In 2012 Khan was sentenced to indeterminate detention with a minimum jail term of eight years after pleading guilty to preparing terrorist acts - which included him wanting to establish a terrorist military training camp in Pakistan.
The Sun on Sunday can reveal that the monster was handed £341,460 for being represented at court - £217,324 for a barrister and £124,136 for a solicitor.
In 2013 the Court of Appeal controversially quashed Khan’s sentence - replacing it with a 16-year-fixed term of which half of which was to be served in prison.
He was given £12,000 in legal aid to successfully appeal. He was also handed £2,100 for a judicial review.
Six years later he went on to commit the horrific attack in which he killed Cambridge University graduates Jack Merritt, 25, and Saskia Jones, 23.
OUTRAGE
Mid Derbyshire Tory MP Pauline Latham slammed the handout.
She said: “That’s a huge sum of money. It’s very shocking.
“The appeal should never have been allowed to succeed. He shouldn’t have been allowed out.
“For him then to have all of this funded by the taxpayer is a disgrace.
“He was obviously laughing in the face of justice.”
Despite the massive payouts to Khan the victims of terrorist attacks have had legal aid denied.

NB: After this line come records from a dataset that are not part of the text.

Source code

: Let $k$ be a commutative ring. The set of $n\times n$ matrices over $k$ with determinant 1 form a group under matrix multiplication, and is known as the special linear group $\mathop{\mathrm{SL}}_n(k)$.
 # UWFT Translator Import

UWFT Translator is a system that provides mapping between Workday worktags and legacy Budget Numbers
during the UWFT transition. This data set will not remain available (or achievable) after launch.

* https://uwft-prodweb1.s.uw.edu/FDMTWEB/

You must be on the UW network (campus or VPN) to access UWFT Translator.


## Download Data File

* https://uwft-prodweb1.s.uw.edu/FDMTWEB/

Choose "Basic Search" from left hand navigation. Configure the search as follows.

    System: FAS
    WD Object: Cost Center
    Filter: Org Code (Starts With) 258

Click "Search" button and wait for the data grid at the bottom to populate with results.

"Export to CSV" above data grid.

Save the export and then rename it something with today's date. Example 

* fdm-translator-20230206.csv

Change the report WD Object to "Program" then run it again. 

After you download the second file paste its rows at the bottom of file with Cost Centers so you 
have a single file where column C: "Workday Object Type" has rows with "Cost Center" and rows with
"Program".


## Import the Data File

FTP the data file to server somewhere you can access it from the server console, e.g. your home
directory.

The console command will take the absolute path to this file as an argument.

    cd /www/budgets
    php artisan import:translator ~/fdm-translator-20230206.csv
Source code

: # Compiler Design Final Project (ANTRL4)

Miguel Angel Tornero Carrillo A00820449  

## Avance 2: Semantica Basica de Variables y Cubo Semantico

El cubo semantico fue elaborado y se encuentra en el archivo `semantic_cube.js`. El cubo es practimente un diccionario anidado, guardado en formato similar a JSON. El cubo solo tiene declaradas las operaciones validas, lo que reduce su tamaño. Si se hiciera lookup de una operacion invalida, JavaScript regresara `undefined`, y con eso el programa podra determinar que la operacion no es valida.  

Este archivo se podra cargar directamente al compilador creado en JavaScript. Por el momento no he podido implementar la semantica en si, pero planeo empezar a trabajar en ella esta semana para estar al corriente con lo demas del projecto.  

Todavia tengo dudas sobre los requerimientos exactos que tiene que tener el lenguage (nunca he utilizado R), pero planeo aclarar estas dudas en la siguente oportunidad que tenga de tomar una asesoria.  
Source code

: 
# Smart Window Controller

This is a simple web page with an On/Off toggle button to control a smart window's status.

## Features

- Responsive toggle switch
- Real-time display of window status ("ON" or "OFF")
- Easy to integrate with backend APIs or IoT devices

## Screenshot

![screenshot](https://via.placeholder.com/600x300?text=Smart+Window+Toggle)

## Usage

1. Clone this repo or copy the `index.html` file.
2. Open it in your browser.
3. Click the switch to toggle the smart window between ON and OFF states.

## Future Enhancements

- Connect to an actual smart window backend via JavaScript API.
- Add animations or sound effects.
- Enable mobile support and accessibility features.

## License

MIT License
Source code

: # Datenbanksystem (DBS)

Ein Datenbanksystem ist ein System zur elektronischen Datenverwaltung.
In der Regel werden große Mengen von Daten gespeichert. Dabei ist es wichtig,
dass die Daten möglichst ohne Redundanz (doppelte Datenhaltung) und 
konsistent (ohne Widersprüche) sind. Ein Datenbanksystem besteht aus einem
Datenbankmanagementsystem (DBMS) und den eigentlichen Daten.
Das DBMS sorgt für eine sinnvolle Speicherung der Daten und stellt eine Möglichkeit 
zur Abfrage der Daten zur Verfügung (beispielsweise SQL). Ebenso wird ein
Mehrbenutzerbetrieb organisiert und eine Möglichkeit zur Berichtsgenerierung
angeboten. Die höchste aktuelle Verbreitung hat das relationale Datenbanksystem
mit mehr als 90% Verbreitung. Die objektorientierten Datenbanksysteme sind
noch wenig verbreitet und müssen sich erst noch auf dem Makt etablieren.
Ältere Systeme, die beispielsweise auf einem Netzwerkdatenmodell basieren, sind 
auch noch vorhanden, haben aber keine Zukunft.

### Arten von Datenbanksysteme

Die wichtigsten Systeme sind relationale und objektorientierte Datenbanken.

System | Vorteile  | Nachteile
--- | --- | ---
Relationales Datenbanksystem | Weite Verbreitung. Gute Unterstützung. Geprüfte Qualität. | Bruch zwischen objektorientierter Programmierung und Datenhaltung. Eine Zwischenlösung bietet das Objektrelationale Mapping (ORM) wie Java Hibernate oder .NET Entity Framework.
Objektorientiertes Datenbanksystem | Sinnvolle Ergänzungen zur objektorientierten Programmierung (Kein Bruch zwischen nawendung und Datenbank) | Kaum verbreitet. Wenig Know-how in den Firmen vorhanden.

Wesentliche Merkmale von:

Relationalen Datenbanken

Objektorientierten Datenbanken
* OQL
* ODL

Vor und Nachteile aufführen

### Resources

Families of the victims killed in the 2017 London Bridge attack were told it was not in the public interest for them to receive the funding.
'NOT FAIR'
But government agencies used public cash to hire top legal teams to represent their interests in court.
Mrs Latham added: “It’s not fair. There’s one rule for the grieving families of the victims and then for someone like Khan.
“It’s totally wrong.”
Khan carried out the attack at a prisoner rehabilitation event at Fishmongers’ Hall, central London.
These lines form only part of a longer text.